By Henry Newman

My previous blog entry talked about the need for new types of people who can understand both algorithms and data layout to optimize the generation of actionable information for business and industry. The question I have is: Are schools teaching the current and next generation the right kinds of information so they can develop these skills for the job market?

The data analysis skills with MapReduce, graph analysis, statistics and the like are difficult enough. Add in the data layout for the information to be processed, which requires an understanding of the application reading or writing the data, the operating system, kernel, drivers RAID controllers and the file system, and you have a pretty complex eco-system, one in which there are not many people who fully understand the relationships or how to evaluate the relationships. Something is going to have to give to make it easier.

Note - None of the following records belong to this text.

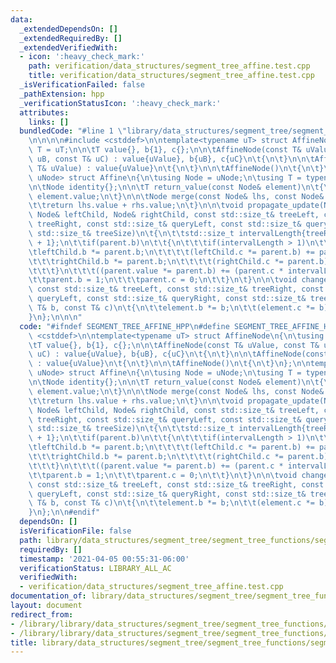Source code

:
 ```yaml
---
data:
  _extendedDependsOn: []
  _extendedRequiredBy: []
  _extendedVerifiedWith:
  - icon: ':heavy_check_mark:'
    path: verification/data_structures/segment_tree_affine.test.cpp
    title: verification/data_structures/segment_tree_affine.test.cpp
  _isVerificationFailed: false
  _pathExtension: hpp
  _verificationStatusIcon: ':heavy_check_mark:'
  attributes:
    links: []
  bundledCode: "#line 1 \"library/data_structures/segment_tree/segment_tree_functions/segment_tree_affine.hpp\"\
    \n\n\n\n#include <cstddef>\n\ntemplate<typename uT> struct AffineNode\n{\n\tusing\
    \ T = uT;\n\n\tT value{}, b{1}, c{};\n\n\tAffineNode(const T& uValue, const T&\
    \ uB, const T& uC) : value{uValue}, b{uB}, c{uC}\n\t{\n\t}\n\n\tAffineNode(const\
    \ T& uValue) : value{uValue}\n\t{\n\t}\n\n\tAffineNode()\n\t{\n\t}\n};\n\ntemplate<class\
    \ uNode> struct Affine\n{\n\tusing Node = uNode;\n\tusing T = typename Node::T;\n\
    \n\tNode identity{};\n\n\tT return_value(const Node& element)\n\t{\n\t\treturn\
    \ element.value;\n\t}\n\n\tNode merge(const Node& lhs, const Node& rhs)\n\t{\n\
    \t\treturn lhs.value + rhs.value;\n\t}\n\n\tvoid propagate_update(Node& parent,\
    \ Node& leftChild, Node& rightChild, const std::size_t& treeLeft, const std::size_t&\
    \ treeRight, const std::size_t& queryLeft, const std::size_t& queryRight, const\
    \ std::size_t& treeSize)\n\t{\n\t\tstd::size_t intervalLength{treeRight - treeLeft\
    \ + 1};\n\t\tif(parent.b)\n\t\t{\n\t\t\tif(intervalLength > 1)\n\t\t\t{\n\t\t\t\
    \tleftChild.b *= parent.b;\n\t\t\t\t(leftChild.c *= parent.b) += parent.c;\n\t\
    \t\t\trightChild.b *= parent.b;\n\t\t\t\t(rightChild.c *= parent.b) += parent.c;\n\
    \t\t\t}\n\t\t\t((parent.value *= parent.b) += (parent.c * intervalLength));\n\t\
    \t\tparent.b = 1;\n\t\t\tparent.c = 0;\n\t\t}\n\t}\n\n\tvoid change(Node& element,\
    \ const std::size_t& treeLeft, const std::size_t& treeRight, const std::size_t&\
    \ queryLeft, const std::size_t& queryRight, const std::size_t& treeSize, const\
    \ T& b, const T& c)\n\t{\n\t\telement.b *= b;\n\t\t(element.c *= b) += c;\n\t\
    }\n};\n\n\n"
  code: "#ifndef SEGMENT_TREE_AFFINE_HPP\n#define SEGMENT_TREE_AFFINE_HPP\n\n#include\
    \ <cstddef>\n\ntemplate<typename uT> struct AffineNode\n{\n\tusing T = uT;\n\n\
    \tT value{}, b{1}, c{};\n\n\tAffineNode(const T& uValue, const T& uB, const T&\
    \ uC) : value{uValue}, b{uB}, c{uC}\n\t{\n\t}\n\n\tAffineNode(const T& uValue)\
    \ : value{uValue}\n\t{\n\t}\n\n\tAffineNode()\n\t{\n\t}\n};\n\ntemplate<class\
    \ uNode> struct Affine\n{\n\tusing Node = uNode;\n\tusing T = typename Node::T;\n\
    \n\tNode identity{};\n\n\tT return_value(const Node& element)\n\t{\n\t\treturn\
    \ element.value;\n\t}\n\n\tNode merge(const Node& lhs, const Node& rhs)\n\t{\n\
    \t\treturn lhs.value + rhs.value;\n\t}\n\n\tvoid propagate_update(Node& parent,\
    \ Node& leftChild, Node& rightChild, const std::size_t& treeLeft, const std::size_t&\
    \ treeRight, const std::size_t& queryLeft, const std::size_t& queryRight, const\
    \ std::size_t& treeSize)\n\t{\n\t\tstd::size_t intervalLength{treeRight - treeLeft\
    \ + 1};\n\t\tif(parent.b)\n\t\t{\n\t\t\tif(intervalLength > 1)\n\t\t\t{\n\t\t\t\
    \tleftChild.b *= parent.b;\n\t\t\t\t(leftChild.c *= parent.b) += parent.c;\n\t\
    \t\t\trightChild.b *= parent.b;\n\t\t\t\t(rightChild.c *= parent.b) += parent.c;\n\
    \t\t\t}\n\t\t\t((parent.value *= parent.b) += (parent.c * intervalLength));\n\t\
    \t\tparent.b = 1;\n\t\t\tparent.c = 0;\n\t\t}\n\t}\n\n\tvoid change(Node& element,\
    \ const std::size_t& treeLeft, const std::size_t& treeRight, const std::size_t&\
    \ queryLeft, const std::size_t& queryRight, const std::size_t& treeSize, const\
    \ T& b, const T& c)\n\t{\n\t\telement.b *= b;\n\t\t(element.c *= b) += c;\n\t\
    }\n};\n\n#endif"
  dependsOn: []
  isVerificationFile: false
  path: library/data_structures/segment_tree/segment_tree_functions/segment_tree_affine.hpp
  requiredBy: []
  timestamp: '2021-04-05 00:55:31-06:00'
  verificationStatus: LIBRARY_ALL_AC
  verifiedWith:
  - verification/data_structures/segment_tree_affine.test.cpp
documentation_of: library/data_structures/segment_tree/segment_tree_functions/segment_tree_affine.hpp
layout: document
redirect_from:
- /library/library/data_structures/segment_tree/segment_tree_functions/segment_tree_affine.hpp
- /library/library/data_structures/segment_tree/segment_tree_functions/segment_tree_affine.hpp.html
title: library/data_structures/segment_tree/segment_tree_functions/segment_tree_affine.hpp
---
```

The move to file system appliances across a broad spectrum of the market from my home PC with an external ISCSI 4 disk RAID, to large parallel file systems moving into the appliance market gives me hope that people are working on solving this problem. These file system scaling and data layout problems are not going to be solved overnight. Most file systems are still stuck looking at files and have little understanding of what the layout must have for those files to be processed into information. I think it will take a very special person to be able to understand all that is needed in the current environment.

In the meantime, the best thing organizations can do is develop teams with the right domain expertise. Having a new data analysis graduate working with someone who knows datapath is likely the best anyone can do. Of course, there will be a handle of people that understand both. I hope I can hire one.

This article was originally published on April 27, 2012